McGruder is not the only cartoonist upholding the craft's honorable tradition of tweaking the powerful. Despite pressure from many editors to narrow the discourse--because, in the words of Soup to Nutz cartoonist and National Cartoonist Society spokesman Rick Stromoski, "sales and subscriptions are down, and papers are afraid of offending their communities and losing even more readers"--a number of editorial-page cartoonists have poked and prodded more than most mainstream journalists. Pulitzer Prize-winner Steve Benson has created a tremendous stir in Phoenix, where his cartoons for the conservative Arizona Republic have attacked "war fever" and mocked superpatriots; angry readers have condemned Benson for what one described as "a vile tirade upon the people of the United States." Kentucky's Joel Pett has wondered aloud whether the antiterrorist cause might be better served by more food drops and fewer bombs. The Philadelphia Inquirer's Tony Auth, the Philadelphia Daily News's Signe Wilkinson and the Sacramento Bee's Rex Babin have savaged the Bush Administration's assaults on civil liberties and decision to rely on military tribunals. And, though far gentler than in his heyday, Trudeau has used his Doonesbury strip--which often appears on editorial pages--to address anti-Arab stereotyping, slack media coverage and the dubious alliances made between the United States and Afghan warlords.
Gary Huck and Mike Konopacki, whose cartoons frequently appear in labor-union publications, have dissected war profiteering by corporations. Ted Rall, who is published in alternative weeklies and a growing number of daily papers, has exposed the excesses of corporate America (one of his cartoons, titled "America's business leaders consider their role in the war," features an executive crowing, "I laid off thousands of people and scored a bailout"); in addition, Rall has filed some of the best war reporting from Afghanistan by an American journalist. And no one has skewered the mindless patriotism of the media better than Dan Perkins, whose Tom Tomorrow strip coined the phrase "We must dismantle our democracy in order to save it."
But while many editorial cartoons are syndicated, none reach the audience that The Boondocks does daily. Thus when Huey started raising a ruckus, a lot of people noticed. One night last fall, when the LA-based cartoonist was visiting his parents in Maryland, McGruder sat down with Mom and Dad to watch a segment on ABC's Nightline portray him as one of America's most controversial commentators. Despite his off-message message, offers keep coming McGruder's way from Hollywood; he's developing an animated version of The Boondocks that's expected to show up as a network series this fall, and he's writing movie scripts--including one about George W. Bush's theft of the 2000 election. "If we can get it made, it will be a miracle," jokes McGruder, who calls Bush "our almost-elected leader." Weighing the continued success of The Boondocks and his Hollywood options against the recent controversy, McGruder says, "I can't say I've suffered. A few papers pulled [the strip] but most of them haven't. And the publicity has just drawn attention to what I'm doing."
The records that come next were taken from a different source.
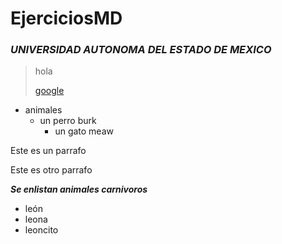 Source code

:# EjerciciosMD
### *UNIVERSIDAD AUTONOMA DEL ESTADO DE MEXICO*
>hola 
>
>[google](www.google.com)

* animales
  * un perro burk
    * un gato meaw

Este es un parrafo 

Este es otro parrafo

**_Se enlistan animales carnivoros_**
* león 
 * leona
 * leoncito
Indeed, McGruder wonders why so few successful artists speak out about race, class, war and Bush's court-ordered presidency. "I understand that in a capitalist society, anger at the system is a luxury. But some people are on top of the system. Why don't they speak out?" he asks. "The only time I really get upset is when I see someone like Oprah [Winfrey], who has the money, who has the power, and I think, 'What is holding you back from changing the world, from changing the world in a drastic way?'" Adds McGruder, who has frequently used The Boondocks to criticize African-American celebrities who take the cautious route, "Some of these people clearly decided, at some point, not to take any risks. I can't do that." So Huey Freeman refuses to shut up. "I'm going to stay cynical, resist this bandwagon war," the cartoon character told his pal Caesar in a recent strip. "Sure, my kind may be obsolete. But so what?"
Actually, McGruder says, he doesn't believe Huey's thinking--or his own--to be obsolete, or even all that radical. "I really think that what I am doing with The Boondocks is common sense. It's just that when no one in a position to be heard is speaking out, common sense seems radical," he says, sounding distinctly like Huey as he adds, "How's that for irony: We live in a time when common-sense statements seem radical."